Variants of the gene, which are expressed in hair cells of the cochlea and vestibule, have been reported to cause a progressive form of autosomal recessive non-syndromic hereditary hearing loss, DFNB77. In this study, genetic screening was conducted on 8074 Japanese hearing loss patients utilizing massively parallel DNA sequencing to identify individuals with variants and to assess their phenotypes. A total of 28 affected individuals and 21 variants were identified, among which 13 were novel variants. A recurrent variant c.4212 + 1G > A, only reported in Japanese patients, was detected in 18 individuals. Haplotype analysis implied that this variation occurred in a mutational hot spot, and that multiple ancestors of Japanese population had this variation. Patients with variations mostly showed early onset hearing loss and presented different progression rates. We speculated that the varying severities and progression rates of hearing loss are the result of environmental and/or other genetic factors. No accompanying symptoms, including vestibular dysfunction, with hearing loss were detected in this study. Few studies have reported the clinical features of -gene associated hearing loss, and this study is by far the largest study focused on the evaluation of this gene.
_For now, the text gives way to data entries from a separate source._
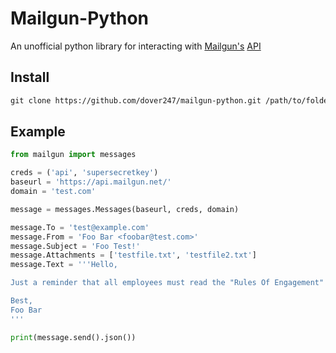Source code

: # Mailgun-Python

An unofficial python library for interacting with [Mailgun's](https://mailgun.com) [API](https://documentation.mailgun.com/en/latest/index.html)

## Install

```txt
git clone https://github.com/dover247/mailgun-python.git /path/to/folder/mailgun
```

## Example

```python
from mailgun import messages

creds = ('api', 'supersecretkey')
baseurl = 'https://api.mailgun.net/'
domain = 'test.com'

message = messages.Messages(baseurl, creds, domain)

message.To = 'test@example.com'
message.From = 'Foo Bar <foobar@test.com>'
message.Subject = 'Foo Test!'
message.Attachments = ['testfile.txt', 'testfile2.txt']
message.Text = '''Hello,

Just a reminder that all employees must read the "Rules Of Engagement" by EOD today.

Best,
Foo Bar
'''

print(message.send().json())
```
该基因的变异体在耳蜗和前庭的毛细胞中表达,已被报道可引起常染色体隐性非综合征遗传性听力损失的进行性形式,即 DFNB77。在这项研究中,利用大规模平行 DNA 测序对 8074 名日本听力损失患者进行了基因筛查,以鉴定携带变异体的个体并评估其表型。共鉴定出 28 名受影响个体和 21 个变异体,其中 13 个是新的变异体。在 18 名个体中检测到一种仅在日本患者中报道的常见变异 c.4212 + 1G > A。单倍型分析表明,这种变异发生在突变热点,并且日本人群的多个祖先都具有这种变异。携带 变异体的患者大多表现为早发性听力损失,并呈现不同的进展速度。我们推测听力损失的严重程度和进展速度的差异是环境和/或其他遗传因素的结果。本研究未检测到听力损失伴随的任何伴随症状,包括前庭功能障碍。很少有研究报道 - 基因相关听力损失的临床特征,而这项研究是迄今为止针对该基因评估的最大规模研究。